Shutterstock
Podcast: Lessons Learned from Boeing’s 737 MAX Crisis

Podcast: Lessons Learned from Boeing’s 737 MAX Crisis

March 5, 2024
Boeing was known for its engineering excellence until a focus on profitability took over. Properly documenting management of change and recognizing weak signals could have prevented tragedy.

In this episode of Process Safety with Trish & Traci, we discuss the aviation industry's Boeing 737 MAX crisis and how it revealed critical management failures, emphasizing the importance of rigorous management of change, prioritizing safety over profitability and identifying weak signals. The mishaps stemmed from design flaws and inadequate pilot training, highlighting the need for systemic improvements to prevent similar tragedies. Lessons extend to other industries, emphasizing proactive risk mitigation and a culture of safety.

Transcript

Background On Boeing’s Ethiopia Air Crash

Traci: The manufacturing world has looked to the airline industry on many occasions for best practices and lessons learned. One example is reliability-centered maintenance programs, which are centered on achieving the inherent safety and reliability capabilities of equipment at minimum cost. Author, Stanley Nowlan and Howard Heap prepared a reliability centered maintenance document for United Airlines in 1978. According to many maintenance professionals, this document is the Bible for maintenance and reliability professionals. There are other times that we look to the aviation industry with a more somber objective of learning from catastrophes. Today we will talk about the missteps that led to two plane crashes just months apart. The aircraft in question on both occasions, the Boeing 737 MAX on March 10th, 2019. 157 people died when this plane crashed in Ethiopia and just a few months earlier, the same model crashed, killing 189 people in Indonesia. Can you give us some background on the Ethiopia crash?

Trish:  Yeah, so this was a really interesting event that took place. As you mentioned, the Lion Air crash occurred first, and so that occurred in October of 2018. And when that occurred, there was interest of how did this happen, what went wrong? And it kind of quickly died down and everyone kept flying the MAX 8 plane. There's no issue here; nothing to see. Boeing were very clear, there was nothing to see. It was put down at the time to pilot error, all sorts of things like that. Until then, we saw the second crash of the same sort of aircraft. And again, the Ethiopian Airlines crash, that plane was only four months old. It was a brand-new plane. Now, we don't expect brand-new planes to fail. So, when that happened, the world stood back and said, "Oh, what's going on here?2 And countries all over the world started saying, actually, "No, we're grounding the MAX 8. We need to figure out what caused this.
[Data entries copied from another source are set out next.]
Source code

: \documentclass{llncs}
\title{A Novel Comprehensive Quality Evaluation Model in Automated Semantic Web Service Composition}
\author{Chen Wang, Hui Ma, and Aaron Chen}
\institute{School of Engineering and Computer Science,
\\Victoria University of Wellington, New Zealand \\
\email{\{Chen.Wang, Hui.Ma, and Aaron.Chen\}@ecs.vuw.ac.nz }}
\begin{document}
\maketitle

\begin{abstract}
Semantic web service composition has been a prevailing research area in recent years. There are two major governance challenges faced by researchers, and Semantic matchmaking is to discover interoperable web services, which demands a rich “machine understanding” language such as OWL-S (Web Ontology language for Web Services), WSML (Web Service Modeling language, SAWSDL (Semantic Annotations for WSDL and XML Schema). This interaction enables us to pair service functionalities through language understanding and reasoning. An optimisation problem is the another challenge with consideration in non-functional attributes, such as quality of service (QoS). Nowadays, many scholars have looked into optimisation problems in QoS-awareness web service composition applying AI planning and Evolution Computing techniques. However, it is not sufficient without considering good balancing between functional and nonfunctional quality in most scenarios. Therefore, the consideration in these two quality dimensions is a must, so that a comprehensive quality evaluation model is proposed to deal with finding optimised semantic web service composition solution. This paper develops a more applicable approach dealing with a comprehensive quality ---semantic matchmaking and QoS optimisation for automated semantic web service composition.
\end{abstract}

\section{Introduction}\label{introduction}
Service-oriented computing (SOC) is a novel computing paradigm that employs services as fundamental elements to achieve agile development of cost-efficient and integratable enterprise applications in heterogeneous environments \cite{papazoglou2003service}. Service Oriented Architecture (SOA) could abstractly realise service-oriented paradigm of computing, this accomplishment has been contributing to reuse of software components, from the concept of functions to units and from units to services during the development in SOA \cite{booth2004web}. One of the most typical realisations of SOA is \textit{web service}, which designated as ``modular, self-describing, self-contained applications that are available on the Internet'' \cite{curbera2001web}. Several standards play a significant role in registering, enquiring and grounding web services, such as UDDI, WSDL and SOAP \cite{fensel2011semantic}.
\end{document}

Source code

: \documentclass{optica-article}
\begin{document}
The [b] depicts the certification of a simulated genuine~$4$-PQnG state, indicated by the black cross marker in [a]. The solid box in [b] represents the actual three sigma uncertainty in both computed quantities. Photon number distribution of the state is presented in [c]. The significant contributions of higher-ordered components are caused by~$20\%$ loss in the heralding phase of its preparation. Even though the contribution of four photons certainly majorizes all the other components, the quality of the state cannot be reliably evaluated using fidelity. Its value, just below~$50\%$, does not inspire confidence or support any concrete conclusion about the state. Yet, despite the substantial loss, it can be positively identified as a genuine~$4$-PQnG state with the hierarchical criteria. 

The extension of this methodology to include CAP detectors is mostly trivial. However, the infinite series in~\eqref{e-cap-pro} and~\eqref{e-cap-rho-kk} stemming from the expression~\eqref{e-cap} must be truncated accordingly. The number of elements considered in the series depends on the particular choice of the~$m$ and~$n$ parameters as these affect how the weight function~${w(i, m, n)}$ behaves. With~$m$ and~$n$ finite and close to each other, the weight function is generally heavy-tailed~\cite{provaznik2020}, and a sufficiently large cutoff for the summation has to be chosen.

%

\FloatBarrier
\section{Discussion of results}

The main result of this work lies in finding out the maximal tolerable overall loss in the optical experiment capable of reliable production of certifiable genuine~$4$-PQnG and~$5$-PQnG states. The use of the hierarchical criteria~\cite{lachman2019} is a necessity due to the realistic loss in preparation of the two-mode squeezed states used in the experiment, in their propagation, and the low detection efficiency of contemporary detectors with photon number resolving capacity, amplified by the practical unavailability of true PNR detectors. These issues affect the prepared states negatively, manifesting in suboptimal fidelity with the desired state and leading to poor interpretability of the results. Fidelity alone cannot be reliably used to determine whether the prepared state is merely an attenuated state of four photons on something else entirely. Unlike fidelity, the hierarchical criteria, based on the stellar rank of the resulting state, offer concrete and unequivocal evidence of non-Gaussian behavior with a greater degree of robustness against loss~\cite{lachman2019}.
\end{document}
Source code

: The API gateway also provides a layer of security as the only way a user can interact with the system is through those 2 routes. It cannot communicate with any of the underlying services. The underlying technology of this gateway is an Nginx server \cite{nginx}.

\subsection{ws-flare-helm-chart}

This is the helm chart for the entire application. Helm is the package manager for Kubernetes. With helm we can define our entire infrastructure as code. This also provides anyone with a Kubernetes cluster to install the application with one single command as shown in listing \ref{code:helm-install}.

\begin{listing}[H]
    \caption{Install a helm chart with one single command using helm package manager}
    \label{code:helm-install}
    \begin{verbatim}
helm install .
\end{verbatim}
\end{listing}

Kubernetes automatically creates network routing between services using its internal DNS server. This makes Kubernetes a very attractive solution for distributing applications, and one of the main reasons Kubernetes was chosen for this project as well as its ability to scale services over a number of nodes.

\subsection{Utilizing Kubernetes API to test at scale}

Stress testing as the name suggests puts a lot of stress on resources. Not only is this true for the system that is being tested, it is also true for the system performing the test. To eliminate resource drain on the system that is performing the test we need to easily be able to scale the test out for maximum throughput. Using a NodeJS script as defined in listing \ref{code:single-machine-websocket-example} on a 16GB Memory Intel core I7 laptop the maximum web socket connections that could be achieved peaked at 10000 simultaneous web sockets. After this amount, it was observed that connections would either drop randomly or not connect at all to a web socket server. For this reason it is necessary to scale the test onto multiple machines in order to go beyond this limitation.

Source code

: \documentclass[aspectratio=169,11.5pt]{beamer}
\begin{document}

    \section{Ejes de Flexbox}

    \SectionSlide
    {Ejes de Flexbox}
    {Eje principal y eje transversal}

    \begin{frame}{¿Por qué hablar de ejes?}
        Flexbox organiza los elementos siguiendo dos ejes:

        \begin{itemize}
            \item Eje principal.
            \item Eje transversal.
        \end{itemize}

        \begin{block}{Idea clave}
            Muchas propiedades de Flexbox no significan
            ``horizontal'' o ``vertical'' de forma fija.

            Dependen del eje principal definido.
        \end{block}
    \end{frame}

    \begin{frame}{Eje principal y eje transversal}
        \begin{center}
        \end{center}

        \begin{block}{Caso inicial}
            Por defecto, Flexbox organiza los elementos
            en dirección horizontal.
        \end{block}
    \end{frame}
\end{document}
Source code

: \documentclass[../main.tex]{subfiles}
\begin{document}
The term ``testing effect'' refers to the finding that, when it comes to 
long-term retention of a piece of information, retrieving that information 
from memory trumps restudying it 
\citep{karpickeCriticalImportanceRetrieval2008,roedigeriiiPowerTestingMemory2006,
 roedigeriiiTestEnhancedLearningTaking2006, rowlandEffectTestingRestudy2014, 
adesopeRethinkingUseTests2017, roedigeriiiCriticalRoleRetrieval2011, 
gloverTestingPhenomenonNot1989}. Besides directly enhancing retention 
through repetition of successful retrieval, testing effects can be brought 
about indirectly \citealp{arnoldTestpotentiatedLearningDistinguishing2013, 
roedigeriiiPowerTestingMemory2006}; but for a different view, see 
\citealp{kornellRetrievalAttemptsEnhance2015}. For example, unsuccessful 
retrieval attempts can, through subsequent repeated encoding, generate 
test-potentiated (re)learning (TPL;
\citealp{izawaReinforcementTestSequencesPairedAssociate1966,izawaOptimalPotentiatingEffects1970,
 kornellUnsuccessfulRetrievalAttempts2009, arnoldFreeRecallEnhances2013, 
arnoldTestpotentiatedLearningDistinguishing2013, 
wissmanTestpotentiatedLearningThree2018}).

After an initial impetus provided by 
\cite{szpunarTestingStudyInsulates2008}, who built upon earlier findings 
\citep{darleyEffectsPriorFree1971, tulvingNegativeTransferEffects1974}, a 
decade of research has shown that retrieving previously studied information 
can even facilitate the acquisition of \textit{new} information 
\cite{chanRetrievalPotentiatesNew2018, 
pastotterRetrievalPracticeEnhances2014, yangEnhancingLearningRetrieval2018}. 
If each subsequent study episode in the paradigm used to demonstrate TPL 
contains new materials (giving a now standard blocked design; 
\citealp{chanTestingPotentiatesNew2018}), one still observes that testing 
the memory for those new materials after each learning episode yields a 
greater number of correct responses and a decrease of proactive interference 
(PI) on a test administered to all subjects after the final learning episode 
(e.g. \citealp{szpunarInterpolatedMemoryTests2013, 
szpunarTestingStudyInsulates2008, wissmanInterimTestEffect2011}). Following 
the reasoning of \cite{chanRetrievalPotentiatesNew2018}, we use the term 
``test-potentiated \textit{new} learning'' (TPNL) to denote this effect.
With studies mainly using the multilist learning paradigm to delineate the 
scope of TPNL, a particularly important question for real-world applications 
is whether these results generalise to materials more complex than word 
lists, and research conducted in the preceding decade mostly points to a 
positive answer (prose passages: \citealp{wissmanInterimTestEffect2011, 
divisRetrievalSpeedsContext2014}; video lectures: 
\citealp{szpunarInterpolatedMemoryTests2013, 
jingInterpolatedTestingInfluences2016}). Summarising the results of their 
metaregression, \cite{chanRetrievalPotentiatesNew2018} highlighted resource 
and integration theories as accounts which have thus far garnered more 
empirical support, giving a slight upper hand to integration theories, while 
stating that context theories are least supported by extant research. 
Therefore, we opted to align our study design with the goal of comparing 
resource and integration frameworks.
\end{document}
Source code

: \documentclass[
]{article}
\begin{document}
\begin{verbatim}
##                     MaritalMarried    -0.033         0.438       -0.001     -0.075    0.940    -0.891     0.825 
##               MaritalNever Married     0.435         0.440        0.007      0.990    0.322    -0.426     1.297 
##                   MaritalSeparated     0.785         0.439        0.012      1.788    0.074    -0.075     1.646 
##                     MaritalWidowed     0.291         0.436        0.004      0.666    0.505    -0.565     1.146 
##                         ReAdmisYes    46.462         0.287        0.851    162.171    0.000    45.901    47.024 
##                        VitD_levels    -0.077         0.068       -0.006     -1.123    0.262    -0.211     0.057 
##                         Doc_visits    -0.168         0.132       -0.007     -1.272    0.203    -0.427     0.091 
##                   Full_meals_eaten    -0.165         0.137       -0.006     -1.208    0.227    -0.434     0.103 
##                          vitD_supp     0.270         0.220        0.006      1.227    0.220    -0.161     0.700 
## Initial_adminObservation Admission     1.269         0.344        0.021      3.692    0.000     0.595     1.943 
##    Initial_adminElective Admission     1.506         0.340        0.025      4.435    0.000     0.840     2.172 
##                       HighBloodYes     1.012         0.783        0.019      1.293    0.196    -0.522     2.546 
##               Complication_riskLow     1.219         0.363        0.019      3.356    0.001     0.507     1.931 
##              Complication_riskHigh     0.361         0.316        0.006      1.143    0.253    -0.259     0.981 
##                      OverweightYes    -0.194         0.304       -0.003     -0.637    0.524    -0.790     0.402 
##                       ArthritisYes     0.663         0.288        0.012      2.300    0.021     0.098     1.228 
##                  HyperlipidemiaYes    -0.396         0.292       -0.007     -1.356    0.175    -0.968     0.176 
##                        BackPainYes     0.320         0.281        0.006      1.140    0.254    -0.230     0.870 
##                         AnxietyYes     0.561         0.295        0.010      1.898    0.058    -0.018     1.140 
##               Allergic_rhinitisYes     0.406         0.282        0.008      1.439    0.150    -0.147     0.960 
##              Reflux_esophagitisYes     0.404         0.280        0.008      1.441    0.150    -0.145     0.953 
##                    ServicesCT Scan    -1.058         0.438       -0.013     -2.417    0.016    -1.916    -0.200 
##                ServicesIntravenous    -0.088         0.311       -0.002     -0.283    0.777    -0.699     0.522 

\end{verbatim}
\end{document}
There is a problem with this."

And I remember thinking at the time, there's an interesting parallel here that we've seen this sort of thing in history before. Way, way, way back mid last century, there was an aircraft called the de Havilland Comet, and in fact, the de Havilland Comet had a catastrophic mid-air failure, a passenger plane. It was sort of like, "Oh, well, we don't really know what caused it. No, it couldn't have been the plane. It's all okay, we'll keep going." And then there was another catastrophic mid-air failure of a de Havilland Comet, and it took two major crashes to get that one grounded as well. And it was then discovered there was a design fault in the de Havilland Comet, which resulted in catastrophic hull collapse of the aircraft mid-air. I reflected at the time and thought, "Hang on, we've seen this pattern before of major aircraft crash." Same model occurred again. And I thought, "Oh, there's something happening here." So, it's an interesting one.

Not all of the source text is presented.